* [ASSIGNMENT]: Nothing in the records may be dropped or altered when you repeat them.

* [RAW DATA]:
+---+

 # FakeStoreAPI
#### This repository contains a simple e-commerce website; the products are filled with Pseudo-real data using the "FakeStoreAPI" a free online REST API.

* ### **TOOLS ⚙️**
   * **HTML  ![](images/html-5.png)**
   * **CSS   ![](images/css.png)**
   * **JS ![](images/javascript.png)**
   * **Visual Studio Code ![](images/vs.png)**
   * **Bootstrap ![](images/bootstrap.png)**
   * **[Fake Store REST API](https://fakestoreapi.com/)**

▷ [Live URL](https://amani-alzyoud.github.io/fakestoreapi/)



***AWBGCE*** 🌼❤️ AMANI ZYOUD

+---+

* [SOLUTION FOR THIS PROBLEM]:
 # FakeStoreAPI
#### This repository contains a simple e-commerce website; the products are filled with Pseudo-real data using the "FakeStoreAPI" a free online REST API.

* ### **TOOLS ⚙️**
   * **HTML  ![](images/html-5.png)**
   * **CSS   ![](images/css.png)**
   * **JS ![](images/javascript.png)**
   * **Visual Studio Code ![](images/vs.png)**
   * **Bootstrap ![](images/bootstrap.png)**
   * **[Fake Store REST API](https://fakestoreapi.com/)**

▷ [Live URL](https://amani-alzyoud.github.io/fakestoreapi/)



***AWBGCE*** 🌼❤️ AMANI ZYOUD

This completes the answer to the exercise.